Impact

L’Impact casse encore au Stade Saputo

Publié | Mis à jour

C’était le match le plus important de la saison de l’Impact, et c’est cette rencontre que l’équipe a choisie pour connaître une première demie atroce qui l’a menée à une défaite de 3 à 0 contre le D.C. United devant une salle presque comble de 18 285 spectateurs au Stade Saputo.

L’Impact a été mauvais pendant la première demi-heure de jeu, et ç’a été suffisant pour que le D.C. United lui creuse un trou bien profond duquel il a été incapable de sortir. Et c’est carrément inacceptable dans le contexte actuel.

Un D.C. United qui s’est amené à Montréal sans Wayne Rooney, suspendu, faut-il le rappeler.

«Ce sont des erreurs sur des choses de base qui ne devraient pas arriver et qui se sont produites», a commenté Wilmer Cabrera au sujet des trois buts accordés.

Phases arrêtées

L’Impact a donc accordé trois buts dans les 32 premières minutes de jeu, dont deux marqués sur phases arrêtées, le talon d’Achille de cette équipe.

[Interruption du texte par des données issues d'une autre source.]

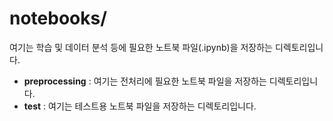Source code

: # notebooks/
여기는 학습 및 데이터 분석 등에 필요한 노트북 파일(.ipynb)을 저장하는 디렉토리입니다.
* **preprocessing** : 여기는 전처리에 필요한 노트북 파일을 저장하는 디렉토리입니다.
* **test** : 여기는 테스트용 노트북 파일을 저장하는 디렉토리입니다.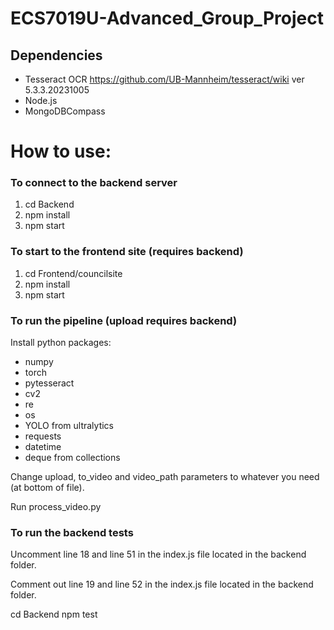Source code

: # ECS7019U-Advanced_Group_Project
## Dependencies
- Tesseract OCR https://github.com/UB-Mannheim/tesseract/wiki ver 5.3.3.20231005
- Node.js
- MongoDBCompass 

# How to use:
### To connect to the backend server
1. cd Backend
2. npm install
3. npm start

### To start to the frontend site (requires backend)
1. cd Frontend/councilsite
2. npm install
3. npm start

### To run the pipeline (upload requires backend)
Install python packages:
- numpy
- torch
- pytesseract
- cv2
- re
- os
- YOLO from ultralytics
- requests
- datetime
- deque from collections

Change upload, to_video and video_path parameters to whatever you need (at bottom of file).

Run process_video.py

### To run the backend tests
Uncomment line 18 and line 51 in the index.js file located in the backend folder.

Comment out line 19 and line 52 in the index.js file located in the backend folder.

cd Backend npm test 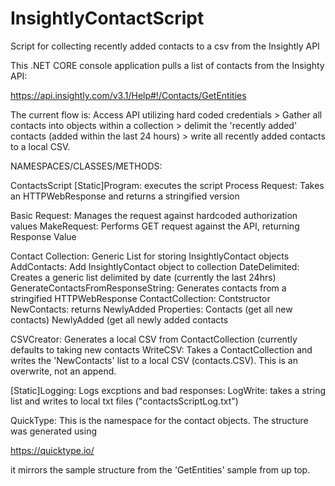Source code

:# InsightlyContactScript
Script for collecting recently added contacts to a csv from the Insightly API


This .NET CORE console application pulls a list of contacts from the Insighty API: 

https://api.insightly.com/v3.1/Help#!/Contacts/GetEntities

The current flow is: Access API utilizing hard coded credentials > Gather all contacts into objects within a collection > delimit the 'recently added' contacts (added within the last 24 hours) > write all recently added contacts to a local CSV.

NAMESPACES/CLASSES/METHODS:

ContactsScript
  [Static]Program: executes the script
      Process Request: Takes an HTTPWebResponse and returns a stringified version
      
  Basic Request: Manages the request against hardcoded authorization values
      MakeRequest: Performs GET request against the API, returning Response Value
      
  Contact Collection: Generic List for storing InsightlyContact objects
      AddContacts: Add InsightlyContact object to collection
      DateDelimited: Creates a generic list delimited by date (currently the last 24hrs)
      GenerateContactsFromResponseString: Generates contacts from a stringified HTTPWebResponse
      ContactCollection: Contstructor
      NewContacts: returns NewlyAdded
      Properties: 
        Contacts (get all new contacts)
        NewlyAdded (get all newly added contacts
  
  CSVCreator: Generates a local CSV from ContactCollection (currently defaults to taking new contacts
      WriteCSV: Takes a ContactCollection and writes the 'NewContacts' list to a local CSV (contacts.CSV). This is an overwrite, not an append.
      
   [Static]Logging: Logs excptions and bad responses:
      LogWrite: takes a string list and writes to local txt files ("contactsScriptLog.txt")

QuickType: This is the namespace for the contact objects. The structure was generated using 

https://quicktype.io/

it mirrors the sample structure from the 'GetEntities' sample from up top.
      
      

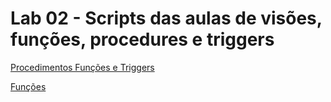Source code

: # Lab 02 - Scripts das aulas de visões, funções, procedures e triggers

[Procedimentos Funções e Triggers](script_estoque_mysql.sql)

[Funções](script_funcoes_mysql.sql)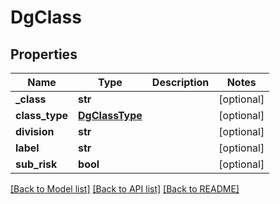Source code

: # DgClass

## Properties
Name | Type | Description | Notes
------------ | ------------- | ------------- | -------------
**_class** | **str** |  | [optional] 
**class_type** | [**DgClassType**](DgClassType.md) |  | [optional] 
**division** | **str** |  | [optional] 
**label** | **str** |  | [optional] 
**sub_risk** | **bool** |  | [optional] 

[[Back to Model list]](../README.md#documentation-for-models) [[Back to API list]](../README.md#documentation-for-api-endpoints) [[Back to README]](../README.md)

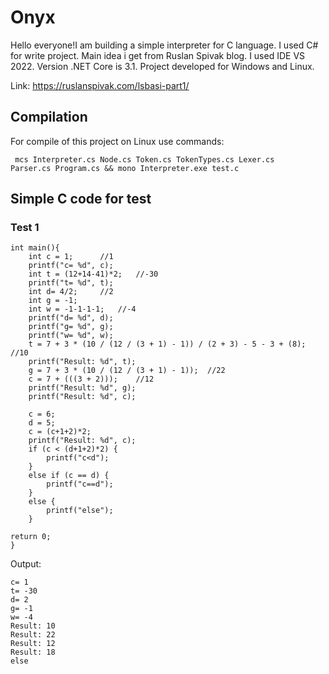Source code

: # Onyx
Hello everyone!I am building a simple interpreter for C language. I used C# for write project. Main idea i get from Ruslan Spivak blog. I used IDE VS 2022. Version .NET Core is 3.1. Project developed for Windows and Linux.

Link: https://ruslanspivak.com/lsbasi-part1/

## Compilation
For compile of this project on Linux use commands:

<code>	mcs Interpreter.cs Node.cs Token.cs TokenTypes.cs Lexer.cs Parser.cs Program.cs && mono Interpreter.exe test.c </code>

## Simple C code for test

### Test 1
	int main(){
		int c = 1;		//1
		printf("c= %d", c);
		int t = (12+14-41)*2;	//-30
		printf("t= %d", t);
		int d= 4/2;		//2
		int g = -1;
		int w = -1-1-1-1;	//-4
		printf("d= %d", d);
		printf("g= %d", g);
		printf("w= %d", w);
		t = 7 + 3 * (10 / (12 / (3 + 1) - 1)) / (2 + 3) - 5 - 3 + (8);	//10
		printf("Result: %d", t);
		g = 7 + 3 * (10 / (12 / (3 + 1) - 1));	//22
		c = 7 + (((3 + 2)));	//12
		printf("Result: %d", g);
		printf("Result: %d", c);

		c = 6;
		d = 5;
		c = (c+1+2)*2;
		printf("Result: %d", c);
		if (c < (d+1+2)*2) {
			printf("c<d");
		}
		else if (c == d) {
			printf("c==d");
		}
		else {
			printf("else");
		}

	return 0;
	}

Output:

	c= 1
	t= -30
	d= 2
	g= -1
	w= -4
	Result: 10
	Result: 22
	Result: 12
	Result: 18
	else
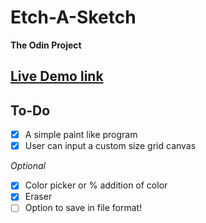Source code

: # Etch-A-Sketch
**The Odin Project**

## [Live Demo link](https://d0wnsider.github.io/etch-a-sketch/)

## To-Do
- [x] A simple paint like program
- [x] User can input a custom size grid canvas

*Optional*
- [x] Color picker or % addition of color
- [x] Eraser
- [ ] Option to save in file format!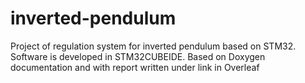 # inverted-pendulum
Project of regulation system for inverted pendulum based on STM32. Software is developed in STM32CUBEIDE. Based on Doxygen documentation and with report written under link in Overleaf
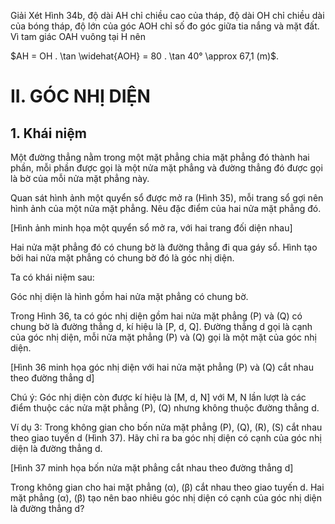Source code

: Giải
Xét Hình 34b, độ dài AH chỉ chiều cao của tháp, độ dài OH chỉ chiều dài của bóng tháp, độ lớn của góc AOH chỉ số đo góc giữa tia nắng và mặt đất. Vì tam giác OAH vuông tại H nên

$AH = OH . \tan \widehat{AOH} = 80 . \tan 40° \approx 67,1 (m)$.

# II. GÓC NHỊ DIỆN

## 1. Khái niệm
Một đường thẳng nằm trong một mặt phẳng chia mặt phẳng đó thành hai phần, mỗi phần được gọi là một nửa mặt phẳng và đường thẳng đó được gọi là bờ của mỗi nửa mặt phẳng này.

Quan sát hình ảnh một quyển sổ được mở ra (Hình 35), mỗi trang sổ gợi nên hình ảnh của một nửa mặt phẳng. Nêu đặc điểm của hai nửa mặt phẳng đó.

[Hình ảnh minh họa một quyển sổ mở ra, với hai trang đối diện nhau]

Hai nửa mặt phẳng đó có chung bờ là đường thẳng đi qua gáy sổ. Hình tạo bởi hai nửa mặt phẳng có chung bờ đó là góc nhị diện.

Ta có khái niệm sau:

Góc nhị diện là hình gồm hai nửa mặt phẳng có chung bờ.

Trong Hình 36, ta có góc nhị diện gồm hai nửa mặt phẳng (P) và (Q) có chung bờ là đường thẳng d, kí hiệu là [P, d, Q]. Đường thẳng d gọi là cạnh của góc nhị diện, mỗi nửa mặt phẳng (P) và (Q) gọi là một mặt của góc nhị diện.

[Hình 36 minh họa góc nhị diện với hai nửa mặt phẳng (P) và (Q) cắt nhau theo đường thẳng d]

Chú ý: Góc nhị diện còn được kí hiệu là [M, d, N] với M, N lần lượt là các điểm thuộc các nửa mặt phẳng (P), (Q) nhưng không thuộc đường thẳng d.

Ví dụ 3: Trong không gian cho bốn nửa mặt phẳng (P), (Q), (R), (S) cắt nhau theo giao tuyến d (Hình 37). Hãy chỉ ra ba góc nhị diện có cạnh của góc nhị diện là đường thẳng d.

[Hình 37 minh họa bốn nửa mặt phẳng cắt nhau theo đường thẳng d]

Trong không gian cho hai mặt phẳng (α), (β) cắt nhau theo giao tuyến d. Hai mặt phẳng (α), (β) tạo nên bao nhiêu góc nhị diện có cạnh của góc nhị diện là đường thẳng d?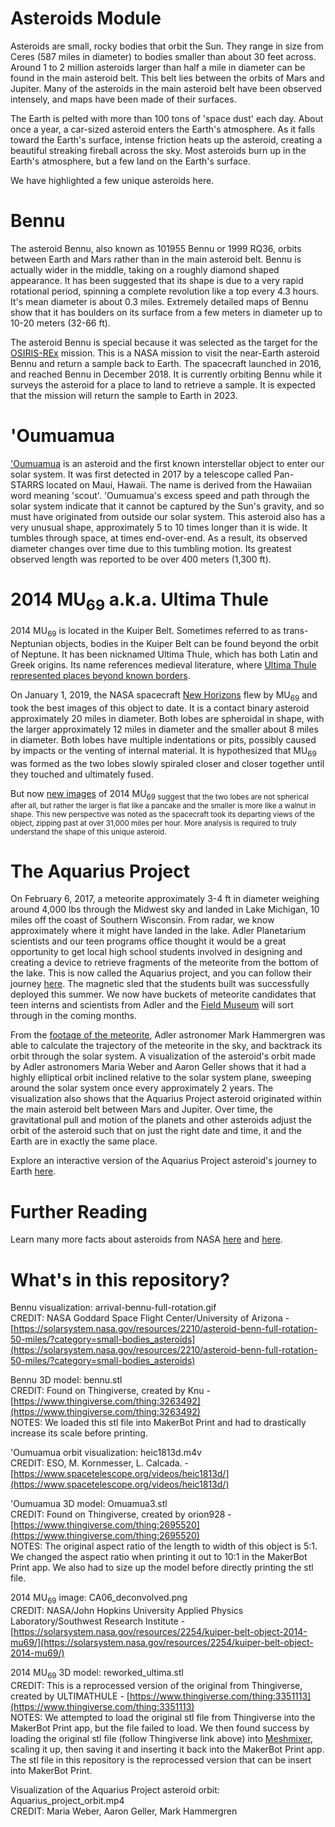 # Asteroids Module

Asteroids are small, rocky bodies that orbit the Sun. They range in size from Ceres (587 miles in diameter) to bodies smaller than about 30 feet across. Around 1 to 2 million asteroids larger than half a mile in diameter can be found in the main asteroid belt. This belt lies between the orbits of Mars and Jupiter. Many of the asteroids in the main asteroid belt have been observed intensely, and maps have been made of their surfaces. 

The Earth is pelted with more than 100 tons of 'space dust' each day. About once a year, a car-sized asteroid enters the Earth's atmosphere. As it falls toward the Earth's surface, intense friction heats up the asteroid, creating a beautiful streaking fireball across the sky. Most asteroids burn up in the Earth's atmosphere, but a few land on the Earth's surface.   

We have highlighted a few unique asteroids here.

# Bennu

The asteroid Bennu, also known as 101955 Bennu or 1999 RQ36, orbits between Earth and Mars rather than in the main asteroid belt. Bennu is actually wider in the middle, taking on a roughly diamond shaped appearance. It has been suggested that its shape is due to a very rapid rotational period, spinning a complete revolution like a top every 4.3 hours. It's mean diameter is about 0.3 miles. Extremely detailed maps of Bennu show that it has boulders on its surface from a few meters in diameter up to 10-20 meters (32-66 ft).  

The asteroid Bennu is special because it was selected as the target for the [OSIRIS-REx](https://www.nasa.gov/osiris-rex) mission. This is a NASA mission to visit the near-Earth asteroid Bennu and return a sample back to Earth. The spacecraft launched in 2016, and reached Bennu in December 2018. It is currently orbiting Bennu while it surveys the asteroid for a place to land to retrieve a sample. It is expected that the mission will return the sample to Earth in 2023. 

# 'Oumuamua

['Oumuamua](https://www.nasa.gov/feature/jpl/nasa-learns-more-about-interstellar-visitor-oumuamua) is an asteroid and the first known interstellar object to enter our solar system. It was first detected in 2017 by a telescope called Pan-STARRS located on Maui, Hawaii. The name is derived from the Hawaiian word meaning 'scout'. 'Oumuamua's excess speed and path through the solar system indicate that it cannot be captured by the Sun's gravity, and so must have originated from outside our solar system. This asteroid also has a very unusual shape, approximately 5 to 10 times longer than it is wide. It tumbles through space, at times end-over-end. As a result, its observed diameter changes over time due to this tumbling motion. Its greatest observed length was reported to be over 400 meters (1,300 ft). 

# 2014 MU<sub>69</sub> a.k.a. Ultima Thule

2014 MU<sub>69</sub> is located in the Kuiper Belt. Sometimes referred to as trans-Neptunian objects, bodies in the Kuiper Belt can be found beyond the orbit of Neptune. It has been nicknamed Ultima Thule, which has both Latin and Greek origins. Its name references medieval literature, where [Ultima Thule represented places beyond known borders](https://en.wikipedia.org/wiki/Thule). 

On January 1, 2019, the NASA spacecraft [New Horizons](https://www.nasa.gov/mission_pages/newhorizons/main/index.html) flew by MU<sub>69</sub> and took the best images of this object to date. It is a contact binary asteroid approximately 20 miles in diameter. Both lobes are spheroidal in shape, with the larger approximately 12 miles in diameter and the smaller about 8 miles in diameter. Both lobes have multiple indentations or pits, possibly caused by impacts or the venting of internal material. It is hypothesized that MU<sub>69</sub> was formed as the two lobes slowly spiraled closer and closer together until they touched and ultimately fused.         

But now [new images](https://www.nasa.gov/feature/new-horizons-evocative-farewell-glance-at-ultima-thule) of 2014 MU<sub>69 suggest that the two lobes are not spherical after all, but rather the larger is flat like a pancake and the smaller is more like a walnut in shape. This new perspective was noted as the spacecraft took its departing views of the object, zipping past at over 31,000 miles per hour. More analysis is required to truly understand the shape of this unique asteroid.  

# The Aquarius Project

On February 6, 2017, a meteorite approximately 3-4 ft in diameter weighing around 4,000 lbs through the Midwest sky and landed in Lake Michigan, 10 miles off the coast of Southern Wisconsin. From radar, we know approximately where it might have landed in the lake. Adler Planetarium scientists and our teen programs office thought it would be a great opportunity to get local high school students involved in designing and creating a device to retrieve fragments of the meteorite from the bottom of the lake. This is now called the Aquarius project, and you can follow their journey [here](https://openexplorer.nationalgeographic.com/expedition/rovmeteoritehunt). The magnetic sled that the students built was successfully deployed this summer. We now have buckets of meteorite candidates that teen interns and scientists from Adler and the [Field Museum](https://www.fieldmuseum.org/) will sort through in the coming months. 

From the [footage of the meteorite](https://www.youtube.com/watch?v=ey5PA_Sn0n4&feature=youtu.be), Adler astronomer Mark Hammergren was able to calculate the trajectory of the meteorite in the sky, and backtrack its orbit through the solar system. A visualization of the asteroid's orbit made by Adler astronomers Maria Weber and Aaron Geller shows that it had a highly elliptical orbit inclined relative to the solar system plane, sweeping around the solar system once every approximately 2 years. The visualization also shows that the Aquarius Project asteroid originated within the main asteroid belt between Mars and Jupiter. Over time, the gravitational pull and motion of the planets and other asteroids adjust the orbit of the asteroid such that on just the right date and time, it and the Earth are in exactly the same place. 

Explore an interactive version of the Aquarius Project asteroid's journey to Earth [here](https://ageller.github.io/Adler_AquariusProject/). 


# Further Reading

Learn many more facts about asteroids from NASA [here](https://solarsystem.nasa.gov/small-bodies/asteroids/in-depth/) and [here](https://www.nasa.gov/mission_pages/asteroids/overview/fastfacts.html).

# What's in this repository?

Bennu visualization: arrival-bennu-full-rotation.gif <br/>
CREDIT: NASA Goddard Space Flight Center/University of Arizona - [https://solarsystem.nasa.gov/resources/2210/asteroid-benn-full-rotation-50-miles/?category=small-bodies_asteroids](https://solarsystem.nasa.gov/resources/2210/asteroid-benn-full-rotation-50-miles/?category=small-bodies_asteroids)

Bennu 3D model: bennu.stl <br/>
CREDIT: Found on Thingiverse, created by Knu - [https://www.thingiverse.com/thing:3263492](https://www.thingiverse.com/thing:3263492) <br/>
NOTES: We loaded this stl file into MakerBot Print and had to drastically increase its scale before printing.

'Oumuamua orbit visualization: heic1813d.m4v  
CREDIT: ESO, M. Kornmesser, L. Calcada. - [https://www.spacetelescope.org/videos/heic1813d/](https://www.spacetelescope.org/videos/heic1813d/)

'Oumuamua 3D model: Omuamua3.stl <br/>
CREDIT: Found on Thingiverse, created by orion928 - [https://www.thingiverse.com/thing:2695520](https://www.thingiverse.com/thing:2695520) <br/>
NOTES: The original aspect ratio of the length to width of this object is 5:1. We changed the aspect ratio when printing it out to 10:1 in the MakerBot Print app. We also had to size up the model before directly printing the stl file. 

2014 MU<sub>69</sub> image: CA06_deconvolved.png <br/>
CREDIT: NASA/John Hopkins University Applied Physics Laboratory/Southwest Research Institute - [https://solarsystem.nasa.gov/resources/2254/kuiper-belt-object-2014-mu69/](https://solarsystem.nasa.gov/resources/2254/kuiper-belt-object-2014-mu69/)

2014 MU<sub>69</sub> 3D model: reworked_ultima.stl <br/>
CREDIT: This is a reprocessed version of the original from Thingiverse, created by ULTIMATHULE - [https://www.thingiverse.com/thing:3351113](https://www.thingiverse.com/thing:3351113) <br/>
NOTES: We attempted to load the original stl file from Thingiverse into the MakerBot Print app, but the file failed to load. We then found success by loading the original stl file (follow Thingiverse link above) into [Meshmixer](http://www.meshmixer.com/), scaling it up, then saving it and inserting it back into the MakerBot Print app. The stl file in this repository is the reprocessed version that can be insert into MakerBot Print.   

Visualization of the Aquarius Project asteroid orbit: Aquarius_project_orbit.mp4 <br/>
CREDIT: Maria Weber, Aaron Geller, Mark Hammergren
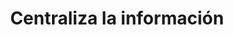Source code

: ---
id: 6
icon: google-circles-extended-icon
title: Centraliza la información
description: 'Las herramientas web permiten mantener toda la información de la empresa en un único lugar seguro y de fácil acceso: la nube.'
---
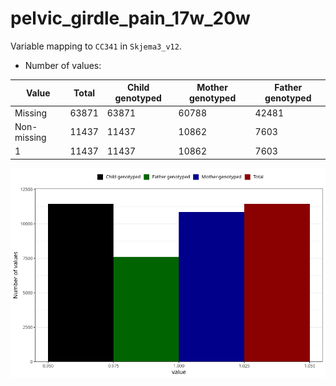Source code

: # pelvic_girdle_pain_17w_20w
Variable mapping to `CC341` in `Skjema3_v12`.
- Number of values:

| Value | Total | Child genotyped | Mother genotyped | Father genotyped |
| ----- | ----- | --------------- | ---------------- | ---------------- |
| Missing | 63871 | 63871 | 60788 | 42481 |
| Non-missing | 11437 | 11437 | 10862 | 7603 |
| 1 | 11437 | 11437 | 10862 | 7603 |



![](pelvic_girdle_pain_17w_20w_n.png)



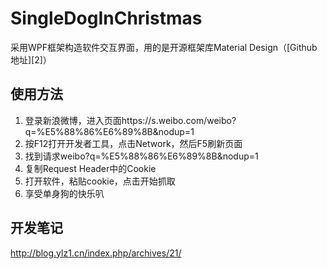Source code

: # SingleDogInChristmas
采用WPF框架构造软件交互界面，用的是开源框架库Material Design（[Github地址][2]）
## 使用方法 ##
 1. 登录新浪微博，进入页面https://s.weibo.com/weibo?q=%E5%88%86%E6%89%8B&nodup=1
 2. 按F12打开开发者工具，点击Network，然后F5刷新页面
 3. 找到请求weibo?q=%E5%88%86%E6%89%8B&nodup=1
 4. 复制Request Header中的Cookie
 5. 打开软件，粘贴cookie，点击开始抓取
 6. 享受单身狗的快乐叭
 
 ## 开发笔记
 http://blog.ylz1.cn/index.php/archives/21/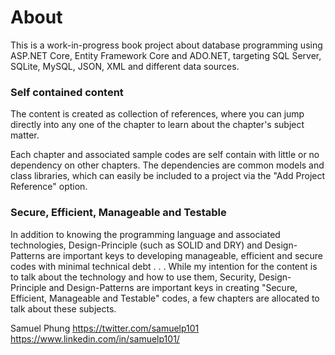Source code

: # About

This is a work-in-progress book project about database programming using ASP.NET Core, Entity Framework Core and ADO.NET, targeting SQL Server, SQLite, MySQL, JSON, XML and different data sources.

### Self contained content

The content is created as collection of references, where you can jump directly into any one of the chapter to learn about the chapter's subject matter.  

Each chapter and associated sample codes are self contain with little or no dependency on other chapters.  The dependencies are common models and class libraries, which can easily be included to a project via the "Add Project Reference" option. 

### Secure, Efficient, Manageable and Testable

In addition to knowing the programming language and associated technologies, Design-Principle (such as SOLID and DRY) and  Design-Patterns are important keys to developing manageable, efficient and secure codes with minimal technical debt . . .  While my intention for the content is to talk about the technology and how to use them, Security, Design-Principle and Design-Patterns are important keys in creating "Secure, Efficient, Manageable and Testable" codes, a few chapters are allocated to talk about these subjects. 


Samuel Phung
https://twitter.com/samuelp101
https://www.linkedin.com/in/samuelp101/



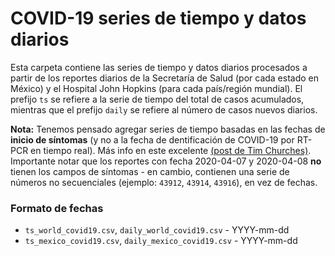 # COVID-19 series de tiempo y datos diarios

Esta carpeta contiene las series de tiempo y datos diarios procesados a partir de los reportes diarios de la Secretaría de Salud (por cada estado en México) y el Hospital John Hopkins (para cada país/región mundial). El prefijo `ts` se refiere a la serie de tiempo del total de casos acumulados, mientras que el prefijo `daily` se refiere al número de casos nuevos diarios.

**Nota:** Tenemos pensado agregar series de tiempo basadas en las fechas de **inicio de síntomas** (y no a la fecha de dentificación de COVID-19 por RT-PCR en tiempo real). Más info en este excelente [(post de Tim Churches)](https://timchurches.github.io/blog/posts/2020-03-01-analysing-covid-19-2019-ncov-outbreak-data-with-r-part-2/#data-limitations). Importante notar que los reportes con fecha 2020-04-07 y 2020-04-08 **no** tienen los campos de síntomas - en cambio, contienen una serie de números no secuenciales (ejemplo: `43912`, `43914`, `43916`), en vez de fechas.

### Formato de fechas
* `ts_world_covid19.csv`, `daily_world_covid19.csv` - YYYY-mm-dd
* `ts_mexico_covid19.csv`, `daily_mexico_covid19.csv` - YYYY-mm-dd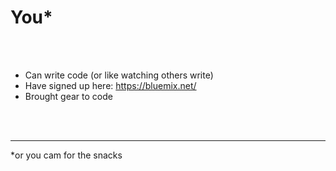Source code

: # You*
<br /><br />

- Can write code (or like watching others write)
- Have signed up here: https://bluemix.net/
- Brought gear to code

<br /><br />

---
 *or you cam for the snacks
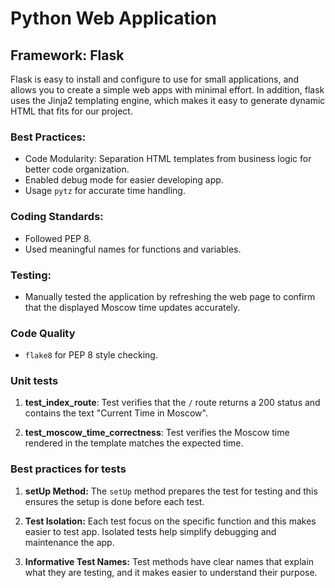# Python Web Application

## Framework: Flask
Flask is easy to install and configure to use for small applications, and allows you to create a simple web apps with minimal effort.
In addition, flask uses the Jinja2 templating engine, which makes it easy to generate dynamic HTML that fits for our project.

### Best Practices:
- Code Modularity: Separation HTML templates from business logic for better code organization.
- Enabled debug mode for easier developing app.
- Usage `pytz` for accurate time handling.

### Coding Standards:
- Followed PEP 8.
- Used meaningful names for functions and variables.

### Testing:
- Manually tested the application by refreshing the web page to confirm that the displayed Moscow time updates accurately.

### Code Quality
- `flake8` for PEP 8 style checking.

### Unit tests
1. **test_index_route**: Test verifies that the `/` route returns a 200 status and contains the text "Current Time in Moscow".

2. **test_moscow_time_correctness**: Test verifies the Moscow time rendered in the template matches the expected time.

### Best practices for tests

1. **setUp Method:** The `setUp` method prepares the test for testing and this ensures the setup is done before each test.

2. **Test Isolation:** Each test focus on the specific function and this makes easier to test app. Isolated tests help simplify debugging and maintenance the app.

3. **Informative Test Names:** Test methods have clear names that explain what they are testing, and it makes easier to understand their purpose.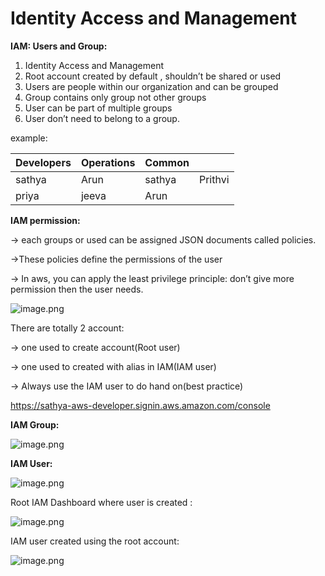 # Identity Access and Management

**IAM: Users and Group:**

1. Identity Access and Management
2. Root account created by default , shouldn’t be shared or used
3. Users are people within our organization and can be grouped
4. Group contains only group not other groups
5. User can be part of multiple groups
6. User don’t need to belong to a group.

example:

| Developers | Operations | Common |  |
| --- | --- | --- | --- |
| sathya | Arun | sathya | Prithvi |
| priya | jeeva | Arun |  |

**IAM permission:**

→ each groups or used can be assigned JSON documents called policies.

→These policies define the permissions of the user

→ In aws, you can apply the least privilege principle: don’t give more permission then the user needs.

![image.png](attachment:c41f0d52-a0fa-4a13-ae0a-878979350b7c:image.png)

There are totally 2 account:

→ one used to create account(Root user)

→ one used to created with alias in IAM(IAM user)

→ Always use the IAM user to do hand on(best practice)

https://sathya-aws-developer.signin.aws.amazon.com/console

**IAM Group:**

![image.png](attachment:68627f41-d15a-4ffc-add2-cae2e256ac3e:image.png)

**IAM User:**

![image.png](attachment:644677d2-0f75-4af7-80f3-5cd4dec9b0e9:image.png)

Root IAM Dashboard where user is created :

![image.png](attachment:fa447d44-870a-4663-9750-bff728b100c8:image.png)

IAM user created using the root account:

![image.png](attachment:fa09f19e-64c9-4071-9e94-2d8886e839ec:image.png)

Ola Kamara a ouvert la marque dès la 20e minute quand un coup franc a traversé le mur défensif, laissé sans couvreur, l’attaquant de Washington a sauté sur la balle libre pour battre facilement Evan Bush.

Trois minutes plus tard, les visiteurs doublaient leur avance quand un dégagement du gardien Bill Hamid a été repris par une très haute tête arrière de Samuel Piette. Le ballon est tombé aux pieds de Paul Arriola qui est parti en échappée pour battre Bush à la 23e minute.

Kamara a frappé de nouveau à la 32e minute, prolongeant une tête de Frédéric Brillant à la suite d’un coup de pied de coin.

Fierté

On le disait donc, c’était pratiquement le match le plus important de la saison pour le Bleu-blanc-noir qui, avec une victoire, pouvait grimper au classement et améliorer ses chances de faire les séries éliminatoires.

Au lieu de ça, l’équipe se retrouve encore une fois en dehors du portrait des séries, glissant à nouveau au 8e rang à la suite du verdict nul de 1 à 1 entre le Toronto FC et le Revolution de la Nouvelle-Angleterre, à Foxboro.

Toronto a une priorité d’un point, mais deux matchs en main. Dire qu’une victoire aurait signifié la 5e place.

Oui, il y a une part de chance sur les buts de D.C., les deux premiers du moins, mais on a surtout vu un Impact complètement désorganisé et à la recherche de ses repères.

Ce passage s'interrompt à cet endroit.